= Lazy Laurence =

Legendary fairy from English folklore

Lazy Laurence is a pixie and nature spirit in English folklore who inhabits the New Forest area of Hampshire and Dorset. He is traditionally associated with the protection of orchards and of cider, and known to send people to sleep beneath fruit trees, make them lazy, make them dither, or to give them stomach cramps.

== Tradition ==
Lazy Laurence is most prominently associated with the New Forest, where he regularly gives apple scrumpers and rude tourists indigestion, and sends people into a dreaming, dithery state. According to John Wise, writing in 1862, "Here in the Forest still dwell fairies. The mischievous sprite, Laurence, still holds men by his spell and makes them idle. If a peasant is lazy, it is proverbially said, 'Laurence has got upon him,' or, 'He has got a touch of Laurence.' He is still regarded with awe, and barrows are called after him."

== Origins ==
Laurence was once also known of in the neighbouring counties of Sussex and Somerset, where he was used as a bogeyman to scare children, as well as in the dialects of Devon and Cornwall, where his laziness was emphasised. An early literary reference to the figure is in a small pamphlet from the 1770s titled "The Pleasant history of lazy Laurence"

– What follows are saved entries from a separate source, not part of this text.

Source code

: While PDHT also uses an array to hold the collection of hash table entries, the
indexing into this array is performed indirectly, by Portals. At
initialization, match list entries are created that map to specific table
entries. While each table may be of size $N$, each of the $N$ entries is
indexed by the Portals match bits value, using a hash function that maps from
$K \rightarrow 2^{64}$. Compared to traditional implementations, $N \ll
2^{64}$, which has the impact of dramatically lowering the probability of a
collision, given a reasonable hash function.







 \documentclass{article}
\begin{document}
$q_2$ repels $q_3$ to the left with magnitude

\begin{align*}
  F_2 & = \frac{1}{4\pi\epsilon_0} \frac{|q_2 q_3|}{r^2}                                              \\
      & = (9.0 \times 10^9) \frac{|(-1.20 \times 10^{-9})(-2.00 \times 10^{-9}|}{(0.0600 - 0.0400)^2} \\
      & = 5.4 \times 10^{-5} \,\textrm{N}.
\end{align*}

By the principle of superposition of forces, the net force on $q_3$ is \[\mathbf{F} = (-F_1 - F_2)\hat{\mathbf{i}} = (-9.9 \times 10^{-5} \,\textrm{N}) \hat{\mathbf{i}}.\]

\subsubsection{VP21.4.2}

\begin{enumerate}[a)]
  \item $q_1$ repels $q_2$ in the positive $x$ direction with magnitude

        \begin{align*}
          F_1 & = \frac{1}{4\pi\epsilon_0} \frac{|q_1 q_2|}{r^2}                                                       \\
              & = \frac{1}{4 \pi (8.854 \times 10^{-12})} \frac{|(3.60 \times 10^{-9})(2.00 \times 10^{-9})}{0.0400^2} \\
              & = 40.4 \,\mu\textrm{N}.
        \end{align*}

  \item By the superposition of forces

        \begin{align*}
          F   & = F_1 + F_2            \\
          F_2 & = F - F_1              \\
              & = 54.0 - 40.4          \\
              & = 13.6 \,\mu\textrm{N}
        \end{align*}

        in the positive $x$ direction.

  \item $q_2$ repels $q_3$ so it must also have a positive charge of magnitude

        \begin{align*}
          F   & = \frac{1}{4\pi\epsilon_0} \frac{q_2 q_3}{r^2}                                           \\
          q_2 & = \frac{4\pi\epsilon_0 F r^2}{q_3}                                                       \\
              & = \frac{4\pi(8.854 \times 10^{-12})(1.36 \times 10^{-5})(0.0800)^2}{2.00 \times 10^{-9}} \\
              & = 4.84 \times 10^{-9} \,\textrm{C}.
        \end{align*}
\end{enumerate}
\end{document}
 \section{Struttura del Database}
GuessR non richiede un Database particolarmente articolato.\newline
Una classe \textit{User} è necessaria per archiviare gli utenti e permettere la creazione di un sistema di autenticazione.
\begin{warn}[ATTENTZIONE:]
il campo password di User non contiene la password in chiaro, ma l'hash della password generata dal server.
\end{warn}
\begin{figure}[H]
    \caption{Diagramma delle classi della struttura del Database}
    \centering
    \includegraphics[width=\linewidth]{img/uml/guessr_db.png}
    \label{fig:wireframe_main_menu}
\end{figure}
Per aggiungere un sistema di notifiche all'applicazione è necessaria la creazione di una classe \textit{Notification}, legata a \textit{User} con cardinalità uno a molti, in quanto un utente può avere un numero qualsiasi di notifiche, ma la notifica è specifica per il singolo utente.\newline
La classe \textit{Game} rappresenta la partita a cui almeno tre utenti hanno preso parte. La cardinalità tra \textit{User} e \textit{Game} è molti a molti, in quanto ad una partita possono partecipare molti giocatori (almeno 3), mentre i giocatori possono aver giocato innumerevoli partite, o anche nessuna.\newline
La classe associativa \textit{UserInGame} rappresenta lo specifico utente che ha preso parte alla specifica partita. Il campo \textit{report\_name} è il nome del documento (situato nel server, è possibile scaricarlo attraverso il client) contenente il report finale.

According to Brewer's Dictionary of Phrase and Fable: "it has been suggested that there is an allusion to the heat prevalent around the time of the feast of St Lawrence (10 August). Another conjecture is that there was a joke to the effect that when the martyr St Lawrence told his torturers to turn him round on his gridiron, it was because he was too lazy to move by himself."

== Topography ==
The earthwork where Lazy Laurence is traditionally believed to reside, Laurence's Barrow, is a small bell barrow situated on Beaulieu Heath, near to two other barrows (Watt's Parlour and Cold Pixies' Cave) which also have pixie associations in the local folklore.